Hedge funds and proprietary trading desks were the most active in the foreign exchange market last week buying one-week euro calls/dollar puts at the start of the week thinking the dollar would weaken in the wake of the continuing U.S. war on terrorism. But after military success showed there was actually a risk of the dollar strengthening they quickly reversed their positions, flipping the risk reversal to favor euro puts/dollar calls by 0.1 vol from 0.2 vol in favor of euro calls, according to New York-based traders. However, one-month implied volatility remained stable last week, at about 10.5%.
"People, mostly hedge funds were trying to get out from their earlier moves and then began reassessing," one trader said. He added that the slowdown in trading was prompted by an overall slowdown in merger and acquisition activity in the U.S. and low corporate earnings. Traders said volumes have continued to remain historically low ever since the Sept. 11 attack. Most of the options were at-the-money with spot fluctuating around USD0.8825 throughout the week.

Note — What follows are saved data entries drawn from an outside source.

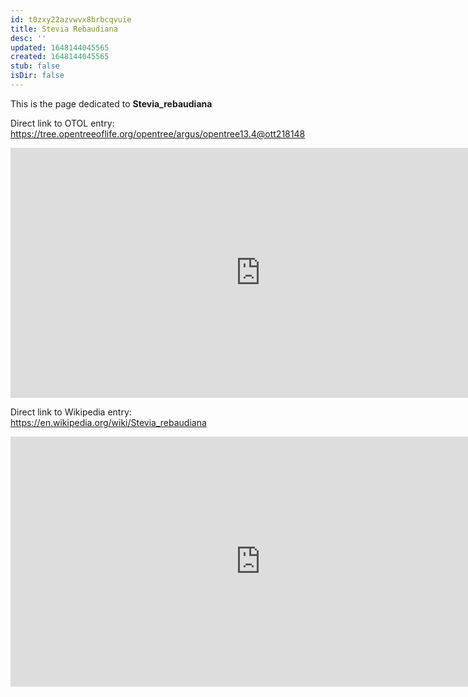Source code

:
 ```yaml
---
id: t0zxy22azvwvx8brbcqvuie
title: Stevia Rebaudiana
desc: ''
updated: 1648144045565
created: 1648144045565
stub: false
isDir: false
---
```

This is the page dedicated to **Stevia_rebaudiana**


Direct link to OTOL entry: https://tree.opentreeoflife.org/opentree/argus/opentree13.4@ott218148



<html>
    <body>
    <iframe src="https://tree.opentreeoflife.org/opentree/argus/opentree13.4@ott218148"
    width="800" height="400" frameborder="0" allowfullscreen> </iframe>
    </body>
</html>
    


Direct link to Wikipedia entry: https://en.wikipedia.org/wiki/Stevia_rebaudiana



<html>
    <body>
    <iframe src="https://en.wikipedia.org/wiki/Stevia_rebaudiana"
    width="800" height="400" frameborder="0" allowfullscreen> </iframe>
    </body>
</html>
    
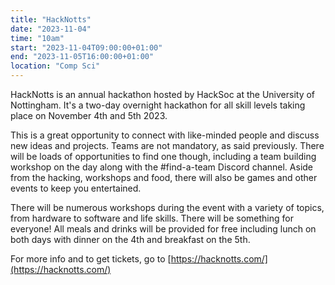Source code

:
 ```yaml
---
title: "HackNotts"
date: "2023-11-04"
time: "10am"
start: "2023-11-04T09:00:00+01:00"
end: "2023-11-05T16:00:00+01:00"
location: "Comp Sci"
---
```

HackNotts is an annual hackathon hosted by HackSoc at the University of Nottingham. It's a two-day overnight hackathon for all skill levels taking place on November 4th and 5th 2023.

This is a great opportunity to connect with like-minded people and discuss new ideas and projects. Teams are not mandatory, as said previously. There will be loads of opportunities to find one though, including a team building workshop on the day along with the #find-a-team Discord channel. Aside from the hacking, workshops and food, there will also be games and other events to keep you entertained.

There will be numerous workshops during the event with a variety of topics, from hardware to software and life skills. There will be something for everyone! All meals and drinks will be provided for free including lunch on both days with dinner on the 4th and breakfast on the 5th.

For more info and to get tickets, go to [https://hacknotts.com/](https://hacknotts.com/)

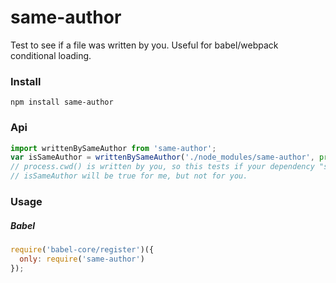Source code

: # same-author

Test to see if a file was written by you. Useful for babel/webpack conditional loading.

### Install

```npm install same-author```

### Api

```js
import writtenBySameAuthor from 'same-author';
var isSameAuthor = writtenBySameAuthor('./node_modules/same-author', process.cwd());
// process.cwd() is written by you, so this tests if your dependency "same-author" was also written by you.
// isSameAuthor will be true for me, but not for you.
```

### Usage

##### Babel

```js
require('babel-core/register')({
  only: require('same-author')
});
```
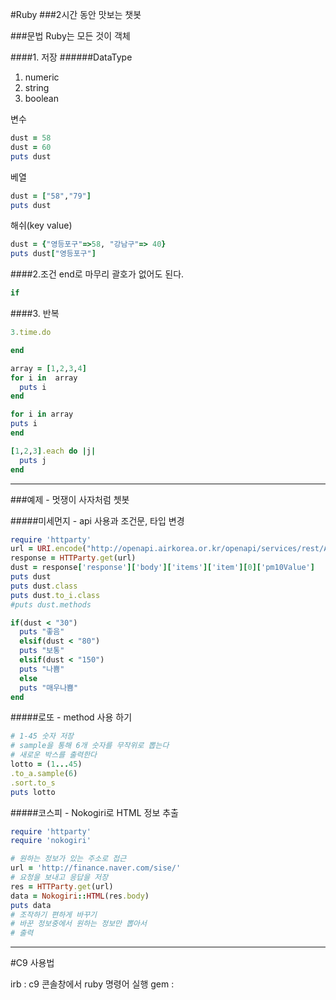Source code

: #Ruby
###2시간 동안 맛보는 챗봇

###문법
Ruby는 모든 것이 객체

####1. 저장
######DataType
 1. numeric
 2. string
 3. boolean

변수
 ```Ruby
 dust = 58
 dust = 60
 puts dust
```
베열
 ```Ruby
 dust = ["58","79"]
 puts dust
```

해쉬(key value)
```Ruby
dust = {"영등포구"=>58, "강남구"=> 40}
puts dust["영등포구"]
```

####2.조건
end로 마무리
괄호가 없어도 된다.
```Ruby
if
```

####3. 반복

```Ruby
3.time.do

end
```
```Ruby
array = [1,2,3,4]
for i in  array
  puts i
end

for i in array
puts i
end

[1,2,3].each do |j|
  puts j
end
```
---
###예제 - 멋쟁이 사자처럼 쳇봇

#####미세먼지 - api 사용과 조건문, 타입 변경
```Ruby
require 'httparty'
url = URI.encode("http://openapi.airkorea.or.kr/openapi/services/rest/ArpltnInforInqireSvc/getMsrstnAcctoRltmMesureDnsty?stationName=강남구&dataTerm=MONTH&numOfRows=100&ServiceKey=")+key
response = HTTParty.get(url)
dust = response['response']['body']['items']['item'][0]['pm10Value']
puts dust
puts dust.class
puts dust.to_i.class
#puts dust.methods

if(dust < "30")
  puts "좋음"
  elsif(dust < "80")
  puts "보통"
  elsif(dust < "150")
  puts "나쁨"
  else
  puts "매우나쁨"
end
```
#####로또 - method 사용 하기
```Ruby
# 1-45 숫자 저장
# sample을 통해 6개 숫자를 무작위로 뽑는다
# 새로운 박스를 출력한다
lotto = (1...45)
.to_a.sample(6)
.sort.to_s
puts lotto
```
#####코스피 - Nokogiri로 HTML 정보 추출
```Ruby
require 'httparty'
require 'nokogiri'

# 원하는 정보가 있는 주소로 접근
url = 'http://finance.naver.com/sise/'
# 요청을 보내고 응답을 저장
res = HTTParty.get(url)
data = Nokogiri::HTML(res.body)
puts data
# 조작하기 편하게 바꾸기
# 바꾼 정보중에서 원하는 정보만 뽑아서
# 출력
```

---
#C9 사용법

irb : c9 콘솔창에서 ruby 명령어 실행
gem : 
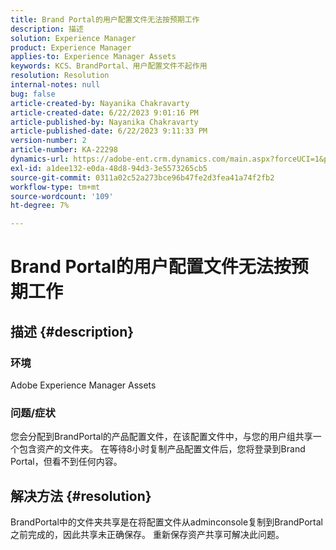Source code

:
 ```yaml
---
title: Brand Portal的用户配置文件无法按预期工作
description: 描述
solution: Experience Manager
product: Experience Manager
applies-to: Experience Manager Assets
keywords: KCS、BrandPortal、用户配置文件不起作用
resolution: Resolution
internal-notes: null
bug: false
article-created-by: Nayanika Chakravarty
article-created-date: 6/22/2023 9:01:16 PM
article-published-by: Nayanika Chakravarty
article-published-date: 6/22/2023 9:11:33 PM
version-number: 2
article-number: KA-22298
dynamics-url: https://adobe-ent.crm.dynamics.com/main.aspx?forceUCI=1&pagetype=entityrecord&etn=knowledgearticle&id=74ac2ce9-3f11-ee11-8f6d-6045bd006d92
exl-id: a1dee132-e0da-48d8-94d3-3e5573265cb5
source-git-commit: 0311a02c52a273bce96b47fe2d3fea41a74f2fb2
workflow-type: tm+mt
source-wordcount: '109'
ht-degree: 7%

---
```


# Brand Portal的用户配置文件无法按预期工作

## 描述 {#description}


### 环境

Adobe Experience Manager Assets

### 问题/症状

您会分配到BrandPortal的产品配置文件，在该配置文件中，与您的用户组共享一个包含资产的文件夹。 在等待8小时复制产品配置文件后，您将登录到Brand Portal，但看不到任何内容。


## 解决方法 {#resolution}


BrandPortal中的文件夹共享是在将配置文件从adminconsole复制到BrandPortal之前完成的，因此共享未正确保存。 重新保存资产共享可解决此问题。

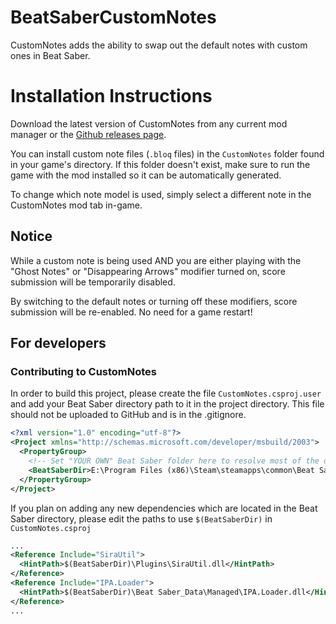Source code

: # BeatSaberCustomNotes
CustomNotes adds the ability to swap out the default notes with custom ones in Beat Saber.

# Installation Instructions
Download the latest version of CustomNotes from any current mod manager or the [Github releases page](https://github.com/legoandmars/BeatSaberCustomNotes/releases/).

You can install custom note files (`.bloq` files) in the `CustomNotes` folder found in your game's directory. If this folder doesn't exist, make sure to run the game with the mod installed so it can be automatically generated.

To change which note model is used, simply select a different note in the CustomNotes mod tab in-game.

## Notice
While a custom note is being used AND you are either playing with the "Ghost Notes" or "Disappearing Arrows" modifier turned on, score submission will be temporarily disabled.

By switching to the default notes or turning off these modifiers, score submission will be re-enabled. No need for a game restart!

## For developers

### Contributing to CustomNotes
In order to build this project, please create the file `CustomNotes.csproj.user` and add your Beat Saber directory path to it in the project directory.
This file should not be uploaded to GitHub and is in the .gitignore.

```xml
<?xml version="1.0" encoding="utf-8"?>
<Project xmlns="http://schemas.microsoft.com/developer/msbuild/2003">
  <PropertyGroup>
    <!-- Set "YOUR OWN" Beat Saber folder here to resolve most of the dependency paths! -->
    <BeatSaberDir>E:\Program Files (x86)\Steam\steamapps\common\Beat Saber</BeatSaberDir>
  </PropertyGroup>
</Project>
```

If you plan on adding any new dependencies which are located in the Beat Saber directory, please edit the paths to use `$(BeatSaberDir)` in `CustomNotes.csproj`

```xml
...
<Reference Include="SiraUtil">
  <HintPath>$(BeatSaberDir)\Plugins\SiraUtil.dll</HintPath>
</Reference>
<Reference Include="IPA.Loader">
  <HintPath>$(BeatSaberDir)\Beat Saber_Data\Managed\IPA.Loader.dll</HintPath>
</Reference>
...
```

Robert Podorefsky, chief strategist at FleetBoston Financial in Boston, predicted that the dollar would remain strong on the back of the U.S. fight against terrorism. He also predicted that activity in the foreign exchange market would remain stable. "The dollar has continued to remain strong even though some thought it would suffer," Podorefsky noted, adding that military action would continue to fuel the greenback's strength over the next month.